◆ WHAT YOU WILL DO: Needed from the data below: every line from the one with "#### Latest Date" up to and including the one with "IDEHR | Author_Insert", repeated exactly and with nothing else.

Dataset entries
*** Block opens ***

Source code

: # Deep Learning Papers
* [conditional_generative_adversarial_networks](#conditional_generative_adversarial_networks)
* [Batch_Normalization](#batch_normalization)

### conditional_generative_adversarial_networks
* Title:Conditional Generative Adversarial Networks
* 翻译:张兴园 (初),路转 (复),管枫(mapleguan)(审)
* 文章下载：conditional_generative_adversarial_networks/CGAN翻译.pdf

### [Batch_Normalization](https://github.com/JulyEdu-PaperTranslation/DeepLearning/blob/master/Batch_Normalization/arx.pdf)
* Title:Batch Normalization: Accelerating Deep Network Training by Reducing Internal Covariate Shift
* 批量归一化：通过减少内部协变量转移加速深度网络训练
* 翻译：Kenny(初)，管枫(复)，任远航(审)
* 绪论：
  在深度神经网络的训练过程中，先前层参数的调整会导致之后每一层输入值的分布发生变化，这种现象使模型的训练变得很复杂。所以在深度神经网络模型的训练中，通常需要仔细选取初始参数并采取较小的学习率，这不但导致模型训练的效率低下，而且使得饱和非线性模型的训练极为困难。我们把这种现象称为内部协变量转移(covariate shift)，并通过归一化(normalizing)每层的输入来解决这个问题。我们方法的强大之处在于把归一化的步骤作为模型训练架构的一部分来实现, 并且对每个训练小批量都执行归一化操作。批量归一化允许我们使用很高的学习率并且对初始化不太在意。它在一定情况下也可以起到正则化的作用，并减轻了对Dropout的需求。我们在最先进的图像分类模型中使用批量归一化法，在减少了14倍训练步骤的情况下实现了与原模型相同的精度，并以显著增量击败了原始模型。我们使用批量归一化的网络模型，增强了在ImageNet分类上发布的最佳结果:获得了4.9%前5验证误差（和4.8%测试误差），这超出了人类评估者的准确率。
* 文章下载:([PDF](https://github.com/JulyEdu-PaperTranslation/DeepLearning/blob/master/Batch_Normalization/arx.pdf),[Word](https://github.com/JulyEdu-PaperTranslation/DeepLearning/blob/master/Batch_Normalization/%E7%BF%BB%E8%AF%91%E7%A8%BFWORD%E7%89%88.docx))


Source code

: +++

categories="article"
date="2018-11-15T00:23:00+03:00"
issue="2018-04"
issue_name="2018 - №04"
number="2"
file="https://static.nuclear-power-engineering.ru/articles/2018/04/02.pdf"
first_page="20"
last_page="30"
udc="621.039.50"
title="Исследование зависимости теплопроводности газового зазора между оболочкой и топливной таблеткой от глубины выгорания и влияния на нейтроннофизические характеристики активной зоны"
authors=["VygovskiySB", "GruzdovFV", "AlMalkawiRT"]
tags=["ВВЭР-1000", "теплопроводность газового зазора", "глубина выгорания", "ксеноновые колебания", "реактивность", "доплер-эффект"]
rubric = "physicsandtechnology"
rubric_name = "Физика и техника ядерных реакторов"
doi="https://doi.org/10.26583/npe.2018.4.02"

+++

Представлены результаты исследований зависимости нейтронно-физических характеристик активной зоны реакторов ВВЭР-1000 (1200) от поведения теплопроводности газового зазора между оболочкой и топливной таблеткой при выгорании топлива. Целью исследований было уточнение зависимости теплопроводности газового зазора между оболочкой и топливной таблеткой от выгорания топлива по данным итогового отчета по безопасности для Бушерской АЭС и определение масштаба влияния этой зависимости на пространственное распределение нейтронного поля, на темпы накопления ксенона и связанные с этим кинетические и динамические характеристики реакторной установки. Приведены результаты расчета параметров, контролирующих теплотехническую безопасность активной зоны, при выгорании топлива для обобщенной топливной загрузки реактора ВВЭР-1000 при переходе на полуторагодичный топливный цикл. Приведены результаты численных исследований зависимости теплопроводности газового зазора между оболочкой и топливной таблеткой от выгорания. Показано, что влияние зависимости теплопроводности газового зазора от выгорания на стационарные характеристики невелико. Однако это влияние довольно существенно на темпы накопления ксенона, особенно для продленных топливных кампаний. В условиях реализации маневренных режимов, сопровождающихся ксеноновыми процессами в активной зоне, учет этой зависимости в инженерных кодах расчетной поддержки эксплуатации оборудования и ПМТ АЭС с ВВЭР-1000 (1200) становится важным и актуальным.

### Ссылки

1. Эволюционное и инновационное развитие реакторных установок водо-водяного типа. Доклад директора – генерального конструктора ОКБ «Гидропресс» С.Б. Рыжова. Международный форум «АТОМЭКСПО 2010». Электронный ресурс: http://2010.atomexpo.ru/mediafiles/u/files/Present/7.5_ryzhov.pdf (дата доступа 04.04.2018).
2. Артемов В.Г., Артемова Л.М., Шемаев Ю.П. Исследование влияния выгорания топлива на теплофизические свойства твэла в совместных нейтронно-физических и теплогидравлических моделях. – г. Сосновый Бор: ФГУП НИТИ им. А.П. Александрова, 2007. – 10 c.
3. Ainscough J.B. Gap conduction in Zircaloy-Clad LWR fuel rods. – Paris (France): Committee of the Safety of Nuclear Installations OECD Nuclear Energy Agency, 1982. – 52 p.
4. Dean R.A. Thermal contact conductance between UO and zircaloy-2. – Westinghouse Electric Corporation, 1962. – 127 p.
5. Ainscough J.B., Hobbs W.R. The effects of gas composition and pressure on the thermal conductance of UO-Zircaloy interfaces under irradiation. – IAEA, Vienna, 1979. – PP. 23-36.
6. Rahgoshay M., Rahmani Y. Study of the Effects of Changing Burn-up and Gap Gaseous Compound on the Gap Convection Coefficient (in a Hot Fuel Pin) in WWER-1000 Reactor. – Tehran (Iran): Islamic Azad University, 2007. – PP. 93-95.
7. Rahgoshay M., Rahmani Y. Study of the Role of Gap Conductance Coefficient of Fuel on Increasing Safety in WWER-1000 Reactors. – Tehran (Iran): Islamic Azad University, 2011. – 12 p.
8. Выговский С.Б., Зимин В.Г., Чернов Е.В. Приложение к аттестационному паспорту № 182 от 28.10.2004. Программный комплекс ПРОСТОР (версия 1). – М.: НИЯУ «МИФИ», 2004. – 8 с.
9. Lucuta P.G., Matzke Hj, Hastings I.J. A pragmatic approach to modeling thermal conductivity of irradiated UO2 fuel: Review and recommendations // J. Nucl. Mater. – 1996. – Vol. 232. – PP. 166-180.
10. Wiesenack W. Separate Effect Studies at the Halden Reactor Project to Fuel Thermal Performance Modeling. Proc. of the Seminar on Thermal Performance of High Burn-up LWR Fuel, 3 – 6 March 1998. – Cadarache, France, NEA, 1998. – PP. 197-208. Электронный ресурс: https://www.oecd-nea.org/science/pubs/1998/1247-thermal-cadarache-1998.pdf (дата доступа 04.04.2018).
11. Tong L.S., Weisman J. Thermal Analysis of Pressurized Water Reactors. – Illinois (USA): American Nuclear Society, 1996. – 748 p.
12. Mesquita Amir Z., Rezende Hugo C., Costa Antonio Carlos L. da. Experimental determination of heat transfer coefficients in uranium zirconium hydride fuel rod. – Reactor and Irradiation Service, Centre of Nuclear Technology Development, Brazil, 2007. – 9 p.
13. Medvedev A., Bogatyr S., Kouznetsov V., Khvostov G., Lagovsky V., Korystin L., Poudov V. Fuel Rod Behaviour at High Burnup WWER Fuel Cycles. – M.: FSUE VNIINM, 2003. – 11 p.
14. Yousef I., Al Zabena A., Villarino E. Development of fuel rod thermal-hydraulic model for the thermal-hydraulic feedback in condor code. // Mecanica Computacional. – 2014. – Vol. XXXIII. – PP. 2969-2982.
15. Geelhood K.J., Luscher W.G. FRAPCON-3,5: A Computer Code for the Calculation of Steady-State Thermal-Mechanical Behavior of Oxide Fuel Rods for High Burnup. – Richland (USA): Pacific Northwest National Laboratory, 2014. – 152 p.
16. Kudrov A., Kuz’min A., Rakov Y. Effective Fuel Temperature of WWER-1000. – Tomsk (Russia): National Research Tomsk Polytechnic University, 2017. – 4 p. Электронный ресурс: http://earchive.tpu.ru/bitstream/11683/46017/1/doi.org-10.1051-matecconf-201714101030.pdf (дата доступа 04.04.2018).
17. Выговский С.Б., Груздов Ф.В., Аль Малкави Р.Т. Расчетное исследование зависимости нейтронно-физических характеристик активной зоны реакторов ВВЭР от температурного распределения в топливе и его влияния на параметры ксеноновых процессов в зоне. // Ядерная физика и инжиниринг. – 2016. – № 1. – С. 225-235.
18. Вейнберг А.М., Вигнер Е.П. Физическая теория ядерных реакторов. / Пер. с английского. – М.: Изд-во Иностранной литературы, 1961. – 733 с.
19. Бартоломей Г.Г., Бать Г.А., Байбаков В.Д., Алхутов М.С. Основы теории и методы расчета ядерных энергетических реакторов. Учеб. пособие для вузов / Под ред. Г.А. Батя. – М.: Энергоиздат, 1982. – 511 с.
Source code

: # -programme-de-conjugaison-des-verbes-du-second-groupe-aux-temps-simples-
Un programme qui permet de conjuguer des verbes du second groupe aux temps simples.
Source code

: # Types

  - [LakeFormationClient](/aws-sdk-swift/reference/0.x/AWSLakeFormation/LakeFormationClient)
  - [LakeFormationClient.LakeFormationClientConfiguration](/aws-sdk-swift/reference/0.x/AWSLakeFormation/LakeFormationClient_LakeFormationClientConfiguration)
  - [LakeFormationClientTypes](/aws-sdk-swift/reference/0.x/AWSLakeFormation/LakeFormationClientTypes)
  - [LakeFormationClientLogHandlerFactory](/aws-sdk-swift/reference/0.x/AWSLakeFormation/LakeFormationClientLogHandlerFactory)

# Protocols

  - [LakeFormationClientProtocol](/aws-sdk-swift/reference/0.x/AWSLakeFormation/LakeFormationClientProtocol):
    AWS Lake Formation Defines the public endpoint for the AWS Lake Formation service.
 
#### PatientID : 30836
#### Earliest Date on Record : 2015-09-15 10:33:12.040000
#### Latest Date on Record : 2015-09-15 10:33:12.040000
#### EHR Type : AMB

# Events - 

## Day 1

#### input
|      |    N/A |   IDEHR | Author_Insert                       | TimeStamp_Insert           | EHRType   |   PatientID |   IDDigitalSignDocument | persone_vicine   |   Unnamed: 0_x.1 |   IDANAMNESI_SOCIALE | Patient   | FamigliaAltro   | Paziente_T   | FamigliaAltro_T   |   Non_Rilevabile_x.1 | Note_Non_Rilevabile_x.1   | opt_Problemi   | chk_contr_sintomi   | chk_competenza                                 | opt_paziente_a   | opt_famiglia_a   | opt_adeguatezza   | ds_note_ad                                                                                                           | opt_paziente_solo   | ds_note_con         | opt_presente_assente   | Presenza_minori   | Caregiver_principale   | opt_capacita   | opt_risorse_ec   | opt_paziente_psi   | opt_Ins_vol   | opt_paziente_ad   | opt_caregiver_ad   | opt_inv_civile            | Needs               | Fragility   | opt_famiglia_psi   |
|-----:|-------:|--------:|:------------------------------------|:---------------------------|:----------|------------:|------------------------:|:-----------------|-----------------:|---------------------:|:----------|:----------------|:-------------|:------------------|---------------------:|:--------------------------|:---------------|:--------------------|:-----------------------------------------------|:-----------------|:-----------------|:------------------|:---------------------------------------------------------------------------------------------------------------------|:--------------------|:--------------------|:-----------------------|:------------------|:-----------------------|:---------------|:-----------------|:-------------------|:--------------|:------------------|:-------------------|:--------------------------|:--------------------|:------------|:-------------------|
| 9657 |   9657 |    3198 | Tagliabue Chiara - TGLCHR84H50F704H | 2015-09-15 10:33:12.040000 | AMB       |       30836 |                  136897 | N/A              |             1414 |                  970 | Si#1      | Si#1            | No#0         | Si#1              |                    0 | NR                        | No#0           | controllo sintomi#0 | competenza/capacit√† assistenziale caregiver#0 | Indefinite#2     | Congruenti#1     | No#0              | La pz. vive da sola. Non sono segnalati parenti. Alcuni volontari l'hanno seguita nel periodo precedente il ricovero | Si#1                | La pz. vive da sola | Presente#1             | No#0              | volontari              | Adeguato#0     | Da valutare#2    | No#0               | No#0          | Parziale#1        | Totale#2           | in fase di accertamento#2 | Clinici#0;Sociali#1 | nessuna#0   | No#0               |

*** Block closes ***

◆ WRITTEN ANSWER:
#### Latest Date on Record : 2015-09-15 10:33:12.040000
#### EHR Type : AMB

# Events - 

## Day 1

#### input
|      |    N/A |   IDEHR | Author_Insert                       | TimeStamp_Insert           | EHRType   |   PatientID |   IDDigitalSignDocument | persone_vicine   |   Unnamed: 0_x.1 |   IDANAMNESI_SOCIALE | Patient   | FamigliaAltro   | Paziente_T   | FamigliaAltro_T   |   Non_Rilevabile_x.1 | Note_Non_Rilevabile_x.1   | opt_Problemi   | chk_contr_sintomi   | chk_competenza                                 | opt_paziente_a   | opt_famiglia_a   | opt_adeguatezza   | ds_note_ad                                                                                                           | opt_paziente_solo   | ds_note_con         | opt_presente_assente   | Presenza_minori   | Caregiver_principale   | opt_capacita   | opt_risorse_ec   | opt_paziente_psi   | opt_Ins_vol   | opt_paziente_ad   | opt_caregiver_ad   | opt_inv_civile            | Needs               | Fragility   | opt_famiglia_psi   |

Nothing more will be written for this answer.